Cost: 808 million reais ($407.33 million)
Maracanã is one of the most famous football stadiums in the world. Pele scored his 1,000th goal there and Zico, Romario and Ronaldo are among the greats who have graced its famous turf. Perhaps most notoriously, Brazil lost the 1950 World Cup there when they went down 2-1 to Uruguay in what Brazilians call the Maracanazo. Once the world’s largest stadium - Tina Turner sang to 188,000 people there in 1988 - Maracanã has been overhauled entirely and its capacity more than halved. After the World Cup, the stadium will be used by Flamengo and Fluminense. Three Confederations Cup games will be played there: Mexico-Italy on June 16, Spain-Tahiti on June 20 and the final on June 30.
Cost: 1 billion reais ($504.12 million)
The stadium in Brazil’s capital is known as the Mane Garrincha National Stadium after the beloved dribbler who starred in Brazil’s 1962 World Cup victory. The original stadium was demolished and a new colonnade arena was built from scratch. The $500 million-plus cost makes it the most expensive of the 12 World Cup venues. With no local football team to play there, the Brasilia stadium - Brazil’s second largest after Maracanã - is a candidate to become one of the World Cup’s white elephants. It is due to open officially on April 21 and host two test games in May. The stadium will host only one Confederations Cup game: the opening match between Brazil-Japan on June 15.
Cost: 530 million reais ($267.18 million)
The Arena Pernambuco will be delivered on April 14 and the first test game one month later will be between the workers who built the stadium. The northeastern city of Recife is one of Brazil’s footballing hotbeds, with three big clubs.
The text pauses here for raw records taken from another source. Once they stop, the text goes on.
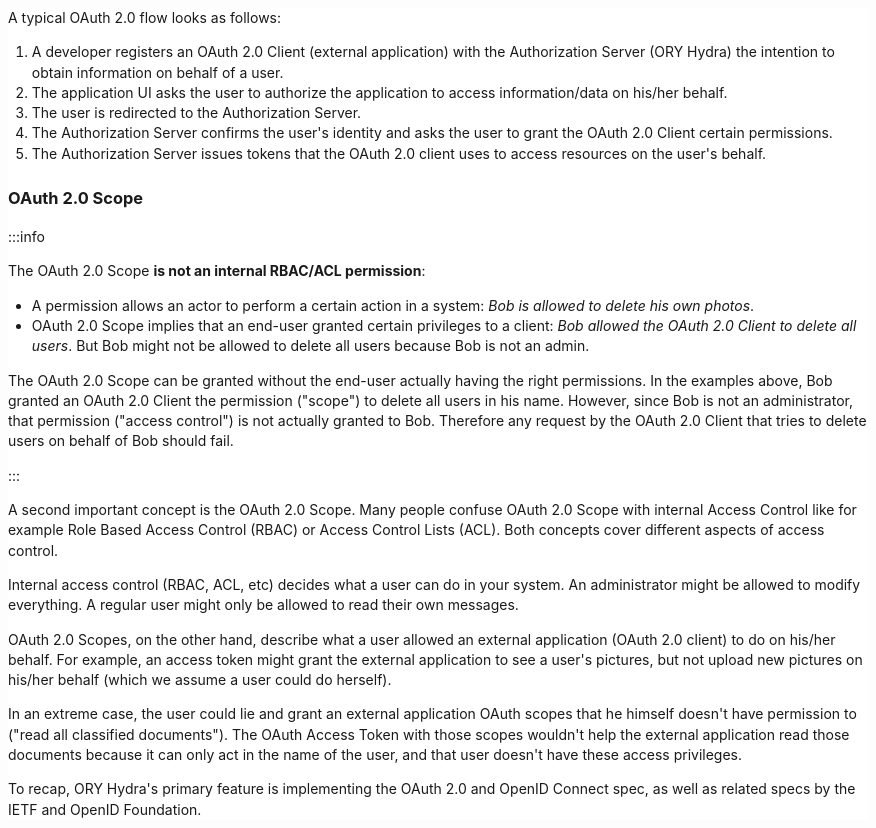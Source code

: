 A typical OAuth 2.0 flow looks as follows:

1. A developer registers an OAuth 2.0 Client (external application) with the
   Authorization Server (ORY Hydra) the intention to obtain information on
   behalf of a user.
2. The application UI asks the user to authorize the application to access
   information/data on his/her behalf.
3. The user is redirected to the Authorization Server.
4. The Authorization Server confirms the user's identity and asks the user to
   grant the OAuth 2.0 Client certain permissions.
5. The Authorization Server issues tokens that the OAuth 2.0 client uses to
   access resources on the user's behalf.

### OAuth 2.0 Scope

:::info

The OAuth 2.0 Scope **is not an internal RBAC/ACL permission**:

- A permission allows an actor to perform a certain action in a system: _Bob is
  allowed to delete his own photos_.
- OAuth 2.0 Scope implies that an end-user granted certain privileges to a
  client: _Bob allowed the OAuth 2.0 Client to delete all users_. But Bob might
  not be allowed to delete all users because Bob is not an admin.

The OAuth 2.0 Scope can be granted without the end-user actually having the
right permissions. In the examples above, Bob granted an OAuth 2.0 Client the
permission ("scope") to delete all users in his name. However, since Bob is not
an administrator, that permission ("access control") is not actually granted to
Bob. Therefore any request by the OAuth 2.0 Client that tries to delete users on
behalf of Bob should fail.

:::

A second important concept is the OAuth 2.0 Scope. Many people confuse OAuth 2.0
Scope with internal Access Control like for example Role Based Access Control
(RBAC) or Access Control Lists (ACL). Both concepts cover different aspects of
access control.

Internal access control (RBAC, ACL, etc) decides what a user can do in your
system. An administrator might be allowed to modify everything. A regular user
might only be allowed to read their own messages.

OAuth 2.0 Scopes, on the other hand, describe what a user allowed an external
application (OAuth 2.0 client) to do on his/her behalf. For example, an access
token might grant the external application to see a user's pictures, but not
upload new pictures on his/her behalf (which we assume a user could do herself).

In an extreme case, the user could lie and grant an external application OAuth
scopes that he himself doesn't have permission to ("read all classified
documents"). The OAuth Access Token with those scopes wouldn't help the external
application read those documents because it can only act in the name of the
user, and that user doesn't have these access privileges.

To recap, ORY Hydra's primary feature is implementing the OAuth 2.0 and OpenID
Connect spec, as well as related specs by the IETF and OpenID Foundation.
Nautico and Sport have been yo-yo teams rising and falling from the first division in recent years but Santa Cruz is bigger than both - the third division side regularly draws crowds of more than 35,000. Nautico has signed a deal to play there and their rivals could follow. The stadium will host three Confederations Cup games: Spain-Uruguay on June 16, Italy-Japan on June 19, Uruguay-Tahiti on June 23.
Cost: 592 million reais ($298.44 million)
The Fonte Nova was demolished and rebuilt after seven fans died when part of the terracing collapsed during a match in 2007. The new arena will be used by local sides Bahia and Vitoria after the World Cup. They played out their first game there last weekend, Victoria beating their city rivals 5-1. It will also host football matches during the 2016 Olympics Games, which are being held in Rio de Janeiro. The stadium will host three Confederations Cup games: Nigeria-Uruguay on June 20, Italy-Brazil on June 22 and the third-fourth place playoff on June 20.
Cost: 695 million reais ($350.36 million)
One of Brazil’s best-known stadiums, the Estadio Governador Magalhães Pinto, as it is officially called, underwent a complete overhaul and was delivered to FIFA on time in December. It has long been home to the city’s two main clubs, Atletico Mineiro and Cruzeiro. Cruzeiro has signed a deal to play its home matches there once the tournament ends. It will host three Confederations Cup games: Tahiti-Nigeria on June 17, Japan-Mexico on June 22 and a semifinal on June 26.
Cost: 519 million reais ($261.64 million)
The reformed Castelão was the first to be completed and hosted its inaugural match in January, with former Manchester United midfielder Kleberson scoring the first goal. The entirely refurbished stadium is already fulfilling its promise to be a multi-use arena with a concert by Paul McCartney slated for May 9. After the World Cup, the stadium will be home to the city’s three biggest clubs, Ceara, Fortaleza and Ferroviario. It will host three Confederations Cup games: Brazil-Mexico on June 19, Nigeria-Spain on June 23 and a semifinal on June 27.